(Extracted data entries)

+ + +

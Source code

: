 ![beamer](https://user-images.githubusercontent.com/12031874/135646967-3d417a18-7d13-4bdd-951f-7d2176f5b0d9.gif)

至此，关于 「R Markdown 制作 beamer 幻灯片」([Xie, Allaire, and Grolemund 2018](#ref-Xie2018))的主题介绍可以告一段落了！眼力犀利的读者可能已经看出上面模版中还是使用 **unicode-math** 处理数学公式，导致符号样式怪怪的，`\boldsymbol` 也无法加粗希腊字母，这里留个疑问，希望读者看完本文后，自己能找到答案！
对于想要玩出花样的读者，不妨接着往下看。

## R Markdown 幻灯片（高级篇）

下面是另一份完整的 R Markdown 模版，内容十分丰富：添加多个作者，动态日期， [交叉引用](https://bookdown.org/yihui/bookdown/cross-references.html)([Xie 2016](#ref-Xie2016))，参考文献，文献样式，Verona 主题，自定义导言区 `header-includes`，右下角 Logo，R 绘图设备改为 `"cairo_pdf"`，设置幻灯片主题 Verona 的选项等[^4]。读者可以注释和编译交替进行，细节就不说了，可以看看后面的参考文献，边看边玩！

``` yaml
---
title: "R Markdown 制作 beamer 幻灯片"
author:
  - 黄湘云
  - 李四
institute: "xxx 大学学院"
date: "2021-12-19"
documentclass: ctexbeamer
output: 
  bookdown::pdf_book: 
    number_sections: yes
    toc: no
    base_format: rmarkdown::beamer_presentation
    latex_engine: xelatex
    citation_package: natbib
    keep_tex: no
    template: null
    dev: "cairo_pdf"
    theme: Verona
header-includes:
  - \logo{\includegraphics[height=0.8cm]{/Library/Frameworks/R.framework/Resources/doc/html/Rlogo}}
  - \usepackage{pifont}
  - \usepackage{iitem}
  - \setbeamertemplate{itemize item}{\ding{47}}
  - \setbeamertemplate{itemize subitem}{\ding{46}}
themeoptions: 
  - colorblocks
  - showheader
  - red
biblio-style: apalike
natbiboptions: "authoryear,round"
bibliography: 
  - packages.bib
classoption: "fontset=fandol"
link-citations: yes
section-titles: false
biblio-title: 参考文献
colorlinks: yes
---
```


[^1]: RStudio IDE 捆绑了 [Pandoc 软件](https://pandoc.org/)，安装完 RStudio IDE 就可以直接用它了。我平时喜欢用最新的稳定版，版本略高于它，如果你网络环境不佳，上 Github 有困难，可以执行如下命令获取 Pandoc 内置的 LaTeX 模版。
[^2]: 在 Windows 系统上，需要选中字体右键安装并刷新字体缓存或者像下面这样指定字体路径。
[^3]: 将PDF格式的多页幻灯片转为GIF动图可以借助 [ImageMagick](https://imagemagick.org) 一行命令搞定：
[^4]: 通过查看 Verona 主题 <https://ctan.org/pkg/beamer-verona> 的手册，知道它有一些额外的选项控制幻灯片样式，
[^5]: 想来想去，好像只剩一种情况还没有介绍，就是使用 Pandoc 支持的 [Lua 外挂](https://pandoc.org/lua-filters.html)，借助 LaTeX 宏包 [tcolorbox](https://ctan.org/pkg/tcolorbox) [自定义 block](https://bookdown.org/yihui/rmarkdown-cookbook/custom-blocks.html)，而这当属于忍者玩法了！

+ + +

ABOUT THIS EXERCISE
Every line of the entries that includes "ding" must be copied into the answer.

RESULT
  - \setbeamertemplate{itemize item}{\ding{47}}
  - \setbeamertemplate{itemize subitem}{\ding{46}}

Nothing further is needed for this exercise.